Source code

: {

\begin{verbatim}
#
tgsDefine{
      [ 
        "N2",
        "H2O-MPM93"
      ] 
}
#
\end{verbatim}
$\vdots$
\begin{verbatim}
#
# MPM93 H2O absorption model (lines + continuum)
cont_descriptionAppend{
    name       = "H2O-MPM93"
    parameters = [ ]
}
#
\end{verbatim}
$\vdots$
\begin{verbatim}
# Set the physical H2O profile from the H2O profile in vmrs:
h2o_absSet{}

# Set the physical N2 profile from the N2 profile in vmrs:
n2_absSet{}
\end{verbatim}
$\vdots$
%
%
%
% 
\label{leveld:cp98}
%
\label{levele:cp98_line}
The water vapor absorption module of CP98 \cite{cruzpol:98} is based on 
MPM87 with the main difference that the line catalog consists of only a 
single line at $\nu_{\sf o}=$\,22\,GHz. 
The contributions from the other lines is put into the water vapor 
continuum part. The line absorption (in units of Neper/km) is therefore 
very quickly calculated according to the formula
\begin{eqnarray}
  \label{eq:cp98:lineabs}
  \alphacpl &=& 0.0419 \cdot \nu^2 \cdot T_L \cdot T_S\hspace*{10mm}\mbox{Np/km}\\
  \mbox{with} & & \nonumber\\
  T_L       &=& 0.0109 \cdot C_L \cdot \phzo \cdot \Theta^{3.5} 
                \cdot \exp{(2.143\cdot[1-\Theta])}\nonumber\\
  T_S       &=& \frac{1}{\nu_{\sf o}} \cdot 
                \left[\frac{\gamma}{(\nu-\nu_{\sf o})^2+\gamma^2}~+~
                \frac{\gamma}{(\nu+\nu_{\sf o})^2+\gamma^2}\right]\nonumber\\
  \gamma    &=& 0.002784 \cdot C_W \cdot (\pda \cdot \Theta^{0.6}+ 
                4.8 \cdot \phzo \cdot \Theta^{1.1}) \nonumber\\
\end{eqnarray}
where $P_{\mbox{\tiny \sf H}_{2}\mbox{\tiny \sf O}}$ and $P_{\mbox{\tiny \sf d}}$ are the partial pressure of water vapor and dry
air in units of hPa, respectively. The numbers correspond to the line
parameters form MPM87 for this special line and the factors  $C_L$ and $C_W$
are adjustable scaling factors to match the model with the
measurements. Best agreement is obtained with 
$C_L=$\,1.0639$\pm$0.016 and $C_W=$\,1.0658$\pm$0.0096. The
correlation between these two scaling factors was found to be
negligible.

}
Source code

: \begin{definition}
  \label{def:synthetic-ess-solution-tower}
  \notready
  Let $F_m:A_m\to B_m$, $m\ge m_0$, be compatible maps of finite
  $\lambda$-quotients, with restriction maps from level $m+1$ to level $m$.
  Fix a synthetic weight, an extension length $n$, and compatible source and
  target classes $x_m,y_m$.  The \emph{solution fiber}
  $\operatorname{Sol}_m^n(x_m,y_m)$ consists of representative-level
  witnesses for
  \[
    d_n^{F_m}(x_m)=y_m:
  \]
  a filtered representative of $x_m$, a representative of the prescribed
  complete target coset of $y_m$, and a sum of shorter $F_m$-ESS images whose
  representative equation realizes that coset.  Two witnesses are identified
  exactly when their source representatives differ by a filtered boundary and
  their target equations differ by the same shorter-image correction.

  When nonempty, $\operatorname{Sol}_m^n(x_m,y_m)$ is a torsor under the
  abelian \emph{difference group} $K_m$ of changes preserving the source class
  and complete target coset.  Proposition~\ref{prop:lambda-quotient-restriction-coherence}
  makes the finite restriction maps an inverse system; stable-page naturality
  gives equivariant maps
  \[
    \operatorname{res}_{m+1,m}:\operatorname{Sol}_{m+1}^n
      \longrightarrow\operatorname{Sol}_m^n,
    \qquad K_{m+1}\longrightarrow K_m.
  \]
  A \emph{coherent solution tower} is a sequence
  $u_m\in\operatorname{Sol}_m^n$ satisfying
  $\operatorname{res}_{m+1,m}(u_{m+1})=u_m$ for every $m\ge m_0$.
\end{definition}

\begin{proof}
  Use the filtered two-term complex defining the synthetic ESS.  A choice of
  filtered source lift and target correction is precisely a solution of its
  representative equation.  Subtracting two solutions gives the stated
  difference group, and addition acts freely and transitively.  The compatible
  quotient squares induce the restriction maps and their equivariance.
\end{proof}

--

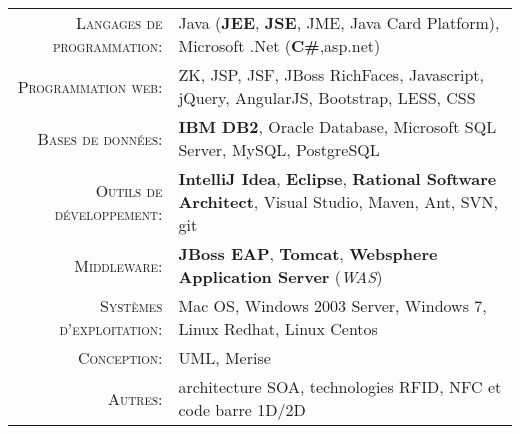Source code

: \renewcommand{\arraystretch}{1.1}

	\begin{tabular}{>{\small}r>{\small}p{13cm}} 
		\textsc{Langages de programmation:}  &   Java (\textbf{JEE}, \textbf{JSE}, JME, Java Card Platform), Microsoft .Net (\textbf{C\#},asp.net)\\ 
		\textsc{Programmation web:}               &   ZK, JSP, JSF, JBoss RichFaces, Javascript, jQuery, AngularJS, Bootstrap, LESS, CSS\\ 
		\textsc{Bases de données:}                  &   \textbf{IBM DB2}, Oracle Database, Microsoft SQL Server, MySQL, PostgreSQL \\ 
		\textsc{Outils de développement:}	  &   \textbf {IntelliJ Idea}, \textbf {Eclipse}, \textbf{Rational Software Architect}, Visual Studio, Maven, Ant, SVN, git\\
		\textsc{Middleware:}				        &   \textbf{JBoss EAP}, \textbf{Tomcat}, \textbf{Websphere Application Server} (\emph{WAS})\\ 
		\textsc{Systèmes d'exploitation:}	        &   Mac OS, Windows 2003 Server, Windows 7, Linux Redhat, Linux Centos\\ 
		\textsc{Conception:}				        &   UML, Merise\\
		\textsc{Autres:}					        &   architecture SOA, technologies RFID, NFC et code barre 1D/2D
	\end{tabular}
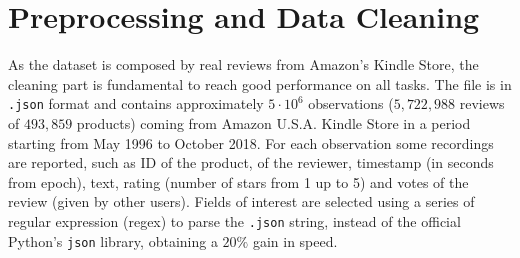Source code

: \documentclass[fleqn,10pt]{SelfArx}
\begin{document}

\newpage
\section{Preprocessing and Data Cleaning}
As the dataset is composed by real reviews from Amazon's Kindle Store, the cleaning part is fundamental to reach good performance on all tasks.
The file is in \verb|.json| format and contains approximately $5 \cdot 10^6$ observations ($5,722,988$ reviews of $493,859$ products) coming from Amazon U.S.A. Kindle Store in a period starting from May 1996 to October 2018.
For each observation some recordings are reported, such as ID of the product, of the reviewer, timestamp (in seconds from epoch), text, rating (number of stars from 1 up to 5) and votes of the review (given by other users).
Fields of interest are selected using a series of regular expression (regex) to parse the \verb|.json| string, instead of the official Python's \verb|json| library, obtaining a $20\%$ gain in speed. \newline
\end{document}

---

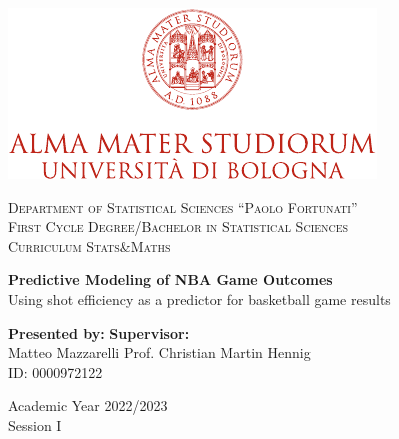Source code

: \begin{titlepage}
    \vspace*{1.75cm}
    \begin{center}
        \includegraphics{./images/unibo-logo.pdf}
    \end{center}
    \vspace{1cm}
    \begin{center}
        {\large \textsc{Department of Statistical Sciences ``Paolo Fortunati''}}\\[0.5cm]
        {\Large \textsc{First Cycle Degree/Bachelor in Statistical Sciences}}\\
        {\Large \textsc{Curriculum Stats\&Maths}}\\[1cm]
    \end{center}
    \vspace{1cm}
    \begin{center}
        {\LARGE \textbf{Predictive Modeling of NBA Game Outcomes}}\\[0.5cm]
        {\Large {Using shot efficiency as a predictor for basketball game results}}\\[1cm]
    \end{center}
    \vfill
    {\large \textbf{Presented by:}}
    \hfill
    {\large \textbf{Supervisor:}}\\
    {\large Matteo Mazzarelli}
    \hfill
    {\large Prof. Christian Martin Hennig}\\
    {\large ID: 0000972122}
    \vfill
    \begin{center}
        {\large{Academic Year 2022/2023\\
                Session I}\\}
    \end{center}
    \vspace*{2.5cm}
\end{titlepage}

[How to complete this task] Wherever a line in the entries above holds "witnesses", copy that line.

[Solution to the problem]
  witnesses for
  representative equation realizes that coset.  Two witnesses are identified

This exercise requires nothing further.